Quality signals & habits (so Velio keeps paying off)
- Tag by format in the Idea Board (not just topic). Formats—mistakes, myths, timelines, how‑to—drive retention.
- Steal structures, not scripts. Borrow hook shapes and beat orders, then use your own examples.
- Keep an Angle Ledger. One line per idea: what the hook promises, why it likely worked.
- Close the loop. When you publish, revisit the inspo source and annotate: did that hook/angle perform for you, too?
- Document assumptions. Write your RPM and view estimate assumptions at the top of your template so future you knows the basis.

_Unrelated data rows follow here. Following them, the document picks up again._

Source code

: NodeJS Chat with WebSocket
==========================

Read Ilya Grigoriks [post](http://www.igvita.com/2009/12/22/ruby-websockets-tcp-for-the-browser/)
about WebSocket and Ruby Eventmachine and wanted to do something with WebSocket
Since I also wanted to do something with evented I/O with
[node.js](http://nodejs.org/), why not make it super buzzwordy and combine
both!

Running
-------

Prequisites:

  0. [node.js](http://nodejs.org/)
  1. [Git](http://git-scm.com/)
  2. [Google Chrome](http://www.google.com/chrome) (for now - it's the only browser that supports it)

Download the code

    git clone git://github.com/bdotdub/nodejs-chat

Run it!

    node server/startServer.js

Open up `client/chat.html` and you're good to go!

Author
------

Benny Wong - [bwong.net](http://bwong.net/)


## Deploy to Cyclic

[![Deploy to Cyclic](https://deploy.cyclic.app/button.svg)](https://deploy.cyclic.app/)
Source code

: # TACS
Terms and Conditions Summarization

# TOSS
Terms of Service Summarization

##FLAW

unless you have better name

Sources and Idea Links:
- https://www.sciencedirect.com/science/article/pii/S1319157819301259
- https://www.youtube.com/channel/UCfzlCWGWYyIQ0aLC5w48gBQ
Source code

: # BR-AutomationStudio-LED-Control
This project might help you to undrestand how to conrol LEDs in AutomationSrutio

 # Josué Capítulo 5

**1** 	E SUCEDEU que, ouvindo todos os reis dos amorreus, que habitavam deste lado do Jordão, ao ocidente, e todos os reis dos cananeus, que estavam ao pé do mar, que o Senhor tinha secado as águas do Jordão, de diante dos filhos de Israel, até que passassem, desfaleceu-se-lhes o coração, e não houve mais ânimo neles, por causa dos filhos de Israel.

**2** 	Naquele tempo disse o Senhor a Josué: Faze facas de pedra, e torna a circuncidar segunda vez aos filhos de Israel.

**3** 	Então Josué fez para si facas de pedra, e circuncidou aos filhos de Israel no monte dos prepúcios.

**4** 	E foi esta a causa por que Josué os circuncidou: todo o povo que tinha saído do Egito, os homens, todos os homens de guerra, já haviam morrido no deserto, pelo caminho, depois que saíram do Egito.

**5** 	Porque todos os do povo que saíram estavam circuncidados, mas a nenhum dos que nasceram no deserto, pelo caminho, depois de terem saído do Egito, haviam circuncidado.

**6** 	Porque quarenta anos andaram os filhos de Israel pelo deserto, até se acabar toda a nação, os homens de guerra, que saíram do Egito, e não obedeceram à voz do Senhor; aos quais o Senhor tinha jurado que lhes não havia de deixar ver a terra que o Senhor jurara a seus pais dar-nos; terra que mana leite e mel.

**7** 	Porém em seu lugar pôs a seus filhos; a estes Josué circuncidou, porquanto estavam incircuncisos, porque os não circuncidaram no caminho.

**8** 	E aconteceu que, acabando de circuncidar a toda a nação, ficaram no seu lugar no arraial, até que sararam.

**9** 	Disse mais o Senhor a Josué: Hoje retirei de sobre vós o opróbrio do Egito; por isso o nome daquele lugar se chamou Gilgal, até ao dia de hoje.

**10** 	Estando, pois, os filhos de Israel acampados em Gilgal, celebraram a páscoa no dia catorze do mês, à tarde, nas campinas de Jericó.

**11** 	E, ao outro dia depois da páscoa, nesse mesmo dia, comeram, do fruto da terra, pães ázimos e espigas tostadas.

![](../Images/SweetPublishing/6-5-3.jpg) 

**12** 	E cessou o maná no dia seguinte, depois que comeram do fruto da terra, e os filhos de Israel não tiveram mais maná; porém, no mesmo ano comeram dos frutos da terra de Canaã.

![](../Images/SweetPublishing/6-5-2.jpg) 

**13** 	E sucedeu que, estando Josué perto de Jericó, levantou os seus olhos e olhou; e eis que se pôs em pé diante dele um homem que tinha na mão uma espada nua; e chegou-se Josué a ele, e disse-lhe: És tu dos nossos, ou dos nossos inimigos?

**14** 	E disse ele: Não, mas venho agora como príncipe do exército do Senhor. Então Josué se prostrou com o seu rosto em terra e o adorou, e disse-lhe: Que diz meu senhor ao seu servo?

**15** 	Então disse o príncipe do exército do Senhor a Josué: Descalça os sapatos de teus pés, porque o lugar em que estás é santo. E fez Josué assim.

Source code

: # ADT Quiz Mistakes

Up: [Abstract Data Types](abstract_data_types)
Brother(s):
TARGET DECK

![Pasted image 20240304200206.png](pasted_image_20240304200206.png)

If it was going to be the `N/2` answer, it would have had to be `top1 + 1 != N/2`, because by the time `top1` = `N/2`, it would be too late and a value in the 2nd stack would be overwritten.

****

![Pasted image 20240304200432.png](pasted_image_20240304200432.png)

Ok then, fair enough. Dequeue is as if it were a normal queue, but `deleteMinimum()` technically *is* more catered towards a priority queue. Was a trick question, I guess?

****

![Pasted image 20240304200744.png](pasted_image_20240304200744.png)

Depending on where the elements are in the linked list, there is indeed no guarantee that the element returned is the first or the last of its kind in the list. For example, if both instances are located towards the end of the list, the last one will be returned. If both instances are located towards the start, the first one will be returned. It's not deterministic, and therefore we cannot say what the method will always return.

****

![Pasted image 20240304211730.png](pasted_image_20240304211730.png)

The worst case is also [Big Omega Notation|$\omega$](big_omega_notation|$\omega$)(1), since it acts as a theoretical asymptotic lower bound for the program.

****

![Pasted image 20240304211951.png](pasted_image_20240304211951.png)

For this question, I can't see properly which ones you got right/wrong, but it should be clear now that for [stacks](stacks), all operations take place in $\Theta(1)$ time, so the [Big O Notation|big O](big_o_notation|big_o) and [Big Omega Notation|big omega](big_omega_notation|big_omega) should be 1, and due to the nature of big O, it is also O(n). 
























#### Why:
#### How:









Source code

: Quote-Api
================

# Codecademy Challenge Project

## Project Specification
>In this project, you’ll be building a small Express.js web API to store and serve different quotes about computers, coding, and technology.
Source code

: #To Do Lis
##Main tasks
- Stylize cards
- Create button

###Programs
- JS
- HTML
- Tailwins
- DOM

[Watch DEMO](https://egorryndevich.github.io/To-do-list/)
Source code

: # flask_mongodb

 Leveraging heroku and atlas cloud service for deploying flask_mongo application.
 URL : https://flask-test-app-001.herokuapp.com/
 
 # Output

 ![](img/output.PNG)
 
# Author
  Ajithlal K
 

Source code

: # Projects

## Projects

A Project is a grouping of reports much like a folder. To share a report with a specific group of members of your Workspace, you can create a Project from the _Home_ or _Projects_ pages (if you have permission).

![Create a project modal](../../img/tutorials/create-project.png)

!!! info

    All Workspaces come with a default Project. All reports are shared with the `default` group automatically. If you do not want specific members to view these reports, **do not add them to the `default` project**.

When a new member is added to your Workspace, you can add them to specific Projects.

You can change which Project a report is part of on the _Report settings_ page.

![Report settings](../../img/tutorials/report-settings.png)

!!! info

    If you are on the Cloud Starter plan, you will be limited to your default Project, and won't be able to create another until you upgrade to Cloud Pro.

Where each Velio feature maps in your template
Velio feature | Template section it powers | What to paste |
---|---|---|
Idea Board (tagged saves) | Content + inputs to Video Analysis | Links, titles, tags, notes |
Track competitors | Competition Analysis (3 Channels) | Channel link, medians, runtime, patterns |
Hook breakdowns & suggestions | Video Analysis → Introduction & Script Style | Hook timing, variations list |
AI SEO helpers | Content (views) + title tests | 10–20 refined titles per idea |
A/B analysis prompts | Future improvements to Estimated average views | Keep a running title/CTR log |
Quick copy blocks (drop-in)
Research placeholder (to be filled later):
[To be completed once selections are final. Attach screenshots of Velio Idea Board, competitor medians, hook variants, and any external sources.]
Content (example):
- Content shelf life: 8
- Niche density: 7
- Video capacity: 52
- Video frequency: 1/week
- Average video length: 10
- Estimated average views: 28,000
Revenue (example):
- Estimated RPM: $5.00
- Estimated channel revenue: $7,280
- Estimated revenue per minute: $14.00
Recap
- Build signals (Idea Board with 20–50 videos, tagged by format).
- Track 3 channels and collect medians + repeatable patterns.
- Deconstruct 3 videos for hooks/edits/branding you’ll reuse.
- Draft titles and keep A/B shortlists for publishing.
- Turn it into numbers and fill your planning template.
- Attach proof later—screens + links—to lock the model.